Dr S. W. Turner, Department of Child Health, Royal Aberdeen Children's Hospital, Foresterhill, Aberdeen AB25 2ZG, Scotland, UK.


Background We have previously reported a relationship between increased airway responsiveness (AR) in infancy and reduced childhood lung function.

Objective The current study aimed to determine whether the Arg16Gly polymorphism of the β2 adrenoceptor (β2AR) gene was important to this relationship.

Methods A cohort that initially numbered 253 individuals underwent assessments of AR and lung function aged 1 month, 6 and 11 years; genotyping for polymorphisms of the β2AR was performed.
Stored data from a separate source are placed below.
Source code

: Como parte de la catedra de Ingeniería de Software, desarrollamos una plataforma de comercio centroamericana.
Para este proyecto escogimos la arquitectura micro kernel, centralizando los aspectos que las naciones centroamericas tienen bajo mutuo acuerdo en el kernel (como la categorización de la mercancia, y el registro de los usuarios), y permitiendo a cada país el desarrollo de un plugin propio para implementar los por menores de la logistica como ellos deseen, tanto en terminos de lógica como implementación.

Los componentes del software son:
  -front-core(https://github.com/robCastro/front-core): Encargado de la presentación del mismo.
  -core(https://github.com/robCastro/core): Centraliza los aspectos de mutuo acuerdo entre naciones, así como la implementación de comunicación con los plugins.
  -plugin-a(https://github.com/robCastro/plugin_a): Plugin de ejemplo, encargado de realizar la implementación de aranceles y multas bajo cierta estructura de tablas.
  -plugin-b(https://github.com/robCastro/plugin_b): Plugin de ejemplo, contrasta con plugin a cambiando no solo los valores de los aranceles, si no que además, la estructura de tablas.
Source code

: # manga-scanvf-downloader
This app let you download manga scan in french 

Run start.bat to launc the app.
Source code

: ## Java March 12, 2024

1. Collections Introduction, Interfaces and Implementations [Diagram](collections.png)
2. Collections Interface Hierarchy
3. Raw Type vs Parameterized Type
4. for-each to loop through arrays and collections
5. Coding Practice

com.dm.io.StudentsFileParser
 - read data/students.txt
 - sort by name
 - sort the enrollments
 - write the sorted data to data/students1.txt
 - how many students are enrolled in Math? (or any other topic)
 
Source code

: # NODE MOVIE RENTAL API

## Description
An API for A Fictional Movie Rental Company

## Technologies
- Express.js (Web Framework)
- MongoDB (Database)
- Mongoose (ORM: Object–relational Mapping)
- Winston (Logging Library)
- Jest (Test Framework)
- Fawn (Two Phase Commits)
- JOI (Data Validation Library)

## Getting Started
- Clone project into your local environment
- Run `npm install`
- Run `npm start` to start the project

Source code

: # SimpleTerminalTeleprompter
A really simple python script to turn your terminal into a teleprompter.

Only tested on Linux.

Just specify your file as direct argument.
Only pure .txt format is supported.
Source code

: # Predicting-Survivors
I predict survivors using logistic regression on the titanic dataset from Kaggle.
Results At 1 month of age, the genotype homozygous Arg16 (n=24) was associated with a mean increase in log dose–response slope (AR) of 0.27 [95% confidence interval (CI) 0.07, 0.49] compared with the genotype homozygous Gly16 (n=58), P=0.01. At 11 years of age, the genotype homozygous Arg16 (n=35) was associated with a mean reduction in the percentage of forced expiratory volume in 1 s of 5.3% [95% CI 0.3, 10.2] compared with the genotype homozygous Gly16 (n=65), P=0.03. There was no association between the Arg16Gly polymorphism and atopy or diagnosed asthma. However, nine of 69 individuals with the genotype homozygous Gly16 were admitted to hospital with asthma compared with five out of 111 individuals with the remaining genotypes (P<0.05).

Conclusion The Arg16Gly polymorphism may be important to the association between increased AR in infancy and reduced lung function in childhood and may also be a determinant of asthma severity in children but not asthma per se.